Ce fut l'onziéme du mois de May de l'an 1588. veil-[p.suiv.]le de la funeste journée des Barricades, que cette digne fille de saint Dominique passa de cette vie à l'eternelle, allant chercher la paix au Ciel qui estoit bannie de ce Royaume, laissant un regret extreme de soy aux Religieuses de Poissy.

Ausquelles elle estoit comme un celeste Phare,

Les conviant au port d'une science rare:
Car les dons precieux dont riche elle estoit,
A toutes sans envie elle communiquoit:
Chassant du troupeau Saint, l'ignorance aveuglée,
Et luy servant d'exemple en sa vie reglée,
Où les signes certains de sa pudicité,
Estoient la modestie et la simplicité.
Chacune elle obligeoit par biens-faits et services:
Exerçant dextrement les charges et offices,
Qui luy estoient enjoints de sa Religion,
Dont elle eut le devoir en telle affection,
Que nulle vanité n'ébranlant sa constance,
Elle gagna le prix de la perseverance,
Ayant payé la dette aux loix de son destin,

Par le sort glorieux d'une Chrestienne fin.

Ce Sonnet-cy courut par la France, et est imprimé à la fin de ses oeuvres.

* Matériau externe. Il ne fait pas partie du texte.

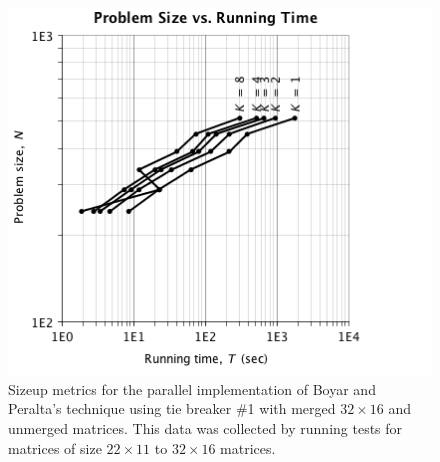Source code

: \begin{figure}
\begin{center}
\includegraphics[scale=0.35]{./chapter_optimize/t1m_size_4.png}
\caption{Sizeup metrics for the parallel implementation of Boyar and Peralta's technique using tie breaker \#1 with merged $32 \times 16$ and unmerged matrices. This data was collected by running tests for matrices of size $22 \times 11$ to $32 \times 16$ matrices.}
\label{fig:sizeup2}
\end{center}
\end{figure}



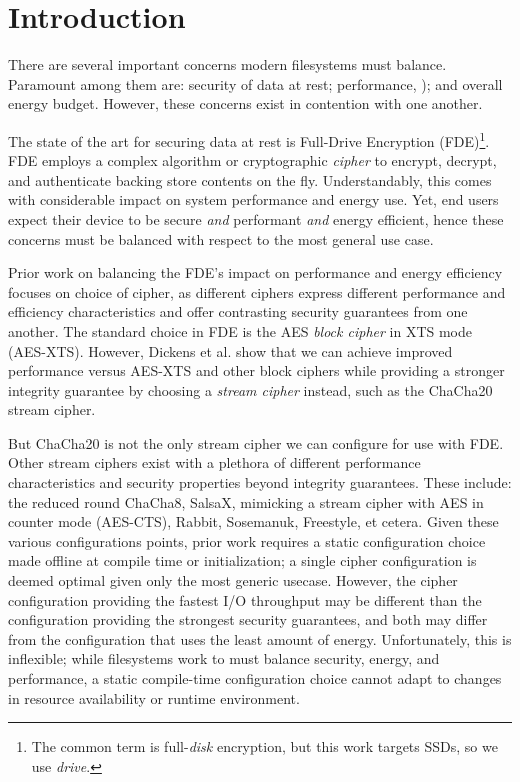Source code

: \section{Introduction}\label{sec:introduction}

There are several important concerns modern filesystems must balance.
Paramount among them are: security of data at rest; performance, ); and overall energy budget. However, these concerns exist in
contention with one another. 

The state of the art for securing data at rest is Full-Drive Encryption
(FDE)\footnote{The common term is full-\emph{disk} encryption, but this work
targets SSDs, so we use \emph{drive}.}. FDE employs a complex algorithm or
cryptographic \emph{cipher} to encrypt, decrypt, and authenticate backing store
contents on the fly. Understandably, this comes with considerable impact on
system performance and energy use.  Yet, end users expect their
device to be secure \emph{and} performant \emph{and} energy efficient, hence
these concerns must be balanced with respect to the most general use case.

Prior work on balancing the FDE's impact on performance and energy efficiency
focuses on choice of cipher, as different ciphers express different performance
and efficiency characteristics and offer contrasting security guarantees from
one another. The standard choice in FDE is the AES \emph{block cipher} in XTS
mode (AES-XTS). However, Dickens et al. show that we can achieve improved
performance versus AES-XTS and other block ciphers while providing a stronger
integrity guarantee by choosing a \emph{stream cipher} instead, such as the
ChaCha20\cite{ChaCha20} stream cipher.

But ChaCha20 is not the only stream cipher we can configure for use with FDE.
Other stream ciphers exist with a plethora of different performance
characteristics and security properties beyond integrity guarantees. These
include: the reduced round ChaCha8\cite{ChaCha8}, SalsaX\cite{SalsaX}, mimicking
a stream cipher with AES in counter mode (AES-CTS)\cite{AES-CTR},
Rabbit\cite{Rabbit}, Sosemanuk\cite{Sosemanuk}, Freestyle\cite{Freestyle}, et
cetera. Given these various configurations points, prior work requires a static
configuration choice made offline at compile time or initialization; a single
cipher configuration is deemed optimal given only the most generic usecase.
However, the cipher configuration providing the fastest I/O throughput may be
different than the configuration providing the strongest security guarantees,
and both may differ from the configuration that uses the least amount of energy.
Unfortunately, this is inflexible; while filesystems work to must balance
security, energy, and performance, a static compile-time configuration choice
cannot adapt to changes in resource availability or runtime environment.

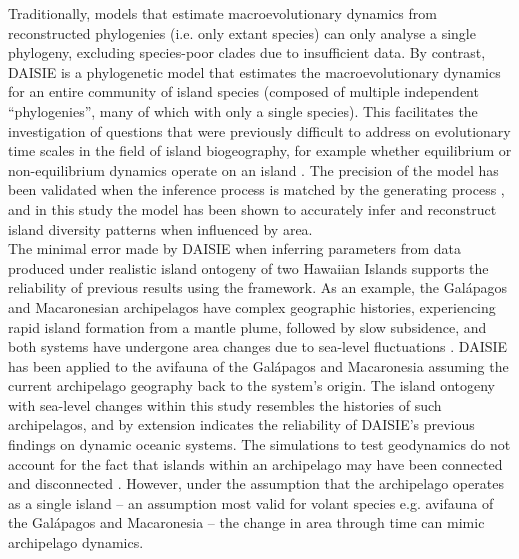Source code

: \documentclass{article}
\begin{document}
Traditionally, models that estimate macroevolutionary dynamics from reconstructed phylogenies (i.e. only extant species) can only analyse a single phylogeny, excluding species-poor clades due to insufficient data. By contrast, DAISIE is a phylogenetic model that estimates the macroevolutionary dynamics for an entire community of island species (composed of multiple independent “phylogenies”, many of which with only a single species). This facilitates the investigation of questions that were previously difficult to address on evolutionary time scales in the field of island biogeography, for example whether equilibrium or non-equilibrium dynamics operate on an island \citep{valente_equilibrium_2015}. The precision of the model has been validated when the inference process is matched by the generating process \citep{valente_equilibrium_2015, valente_recent_2017, valente_using_2018}, and in this study the model has been shown to accurately infer and reconstruct island diversity patterns when influenced by area. \\

The minimal error made by DAISIE when inferring parameters from data produced under realistic island ontogeny of two Hawaiian Islands supports the reliability of previous results using the framework. As an example, the Gal\'{a}pagos and Macaronesian archipelagos have complex geographic histories, experiencing rapid island formation from a mantle plume, followed by slow subsidence, and both systems have undergone area changes due to sea-level fluctuations \citep{fernandez-palacios_reconstruction_2011, ali_exploring_2014, geist_2014_paleogeographic, rijsdijk_quantifying_2014}. DAISIE has been applied to the avifauna of the Gal\'{a}pagos and Macaronesia assuming the current archipelago geography back to the system’s origin. The island ontogeny with sea-level changes within this study resembles the histories of such archipelagos, and by extension indicates the reliability of DAISIE’s previous findings on dynamic oceanic systems. The simulations to test geodynamics do not account for the fact that islands within an archipelago may have been connected and disconnected \citep{aguilee_biogeographic_2021}. However, under the assumption that the archipelago operates as a single island – an assumption most valid for volant species e.g. avifauna of the Gal\'{a}pagos \citep{valente_equilibrium_2015} and Macaronesia \citep{valente_equilibrium_2017} – the change in area through time can mimic archipelago dynamics. \\
\end{document}
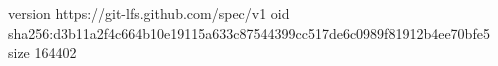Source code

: version https://git-lfs.github.com/spec/v1
oid sha256:d3b11a2f4c664b10e19115a633c87544399cc517de6c0989f81912b4ee70bfe5
size 164402
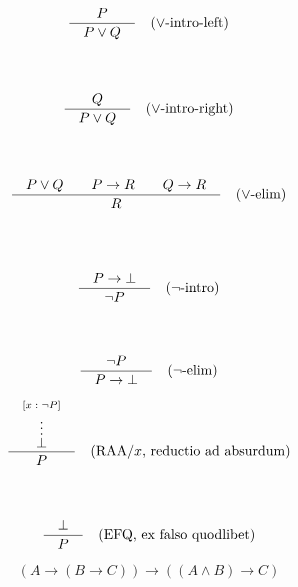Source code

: \begin{frame}{}
  \begin{gather*}
    \frac{\quad P\quad}{\quad P \lor Q\quad} \quad (\lor\text{-intro-left}) \\[35pt]
    \frac{\quad Q\quad}{\quad P \lor Q\quad} \quad (\lor\text{-intro-right}) \\[35pt]
    \frac{\quad P \lor Q \qquad P \to R \qquad Q \to R\quad}{\quad R\quad} \quad (\lor\text{-elim}) \\[35pt]
  \end{gather*}
\end{frame}

\begin{frame}{}
  \begin{gather*}
    \frac{\quad P \to \bot\quad}{\quad\lnot P\quad} \quad (\lnot\text{-intro}) \\[35pt]
    \frac{\quad\lnot P\quad}{\quad P \to \bot\quad} \quad (\lnot\text{-elim})
  \end{gather*}
\end{frame}

\begin{frame}{}
  \begin{gather*}
    \frac{\quad\stackrel{[x \;:\; \lnot P]}{\stackrel{\vdots}{\bot}}\quad}{\quad P\quad} \quad (
      \text{RAA}/x \text{, reductio ad absurdum}) \\[35pt]
    \frac{\quad\bot\quad}{\quad P\quad} \quad (\text{EFQ, ex falso quodlibet})
  \end{gather*}
\end{frame}

\begin{frame}{}
  \[
    (A \to (B \to C)) \to ((A \land B) \to C)
  \]

  \pause
\end{frame}

\begin{frame}{}
\end{frame}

Aussi tost qu'on a veu (2) Desmarquets retirée,

Pour ses rares vertus au beau sejour des Cieux,
Les Muses avec elle ont quitté ces beaux lieux,
Et nous avons perdu la venerable Astrée.
La vertu fut aussi avec elle enterrée,
Et depuis les Sçavans ont esté odieux,
Rien ne s'est presenté qu'injustice à nos yeux,
Et n'avons plus jouy de la paix desirée.
On a veu sans Pilote en perilleuse mer,
Le Navire François estre prés d'abismer.
Quoy ne dirons-nous pas que pour sa sainte vie,
Et pour avoir de Dieu le Saint nom reveré,
Elle fut mise au Ciel comme au port asseuré,

Afin qu'elle ne fust de cét orage atteinte?

(1) Ce Livre est tombé entre les mains de l'Autheur, depuis l'impression de ce I. Tome des Vies des Dames Illustres.
(2) Elle deceda le XI. de May 1588. jour de devant les Barricades.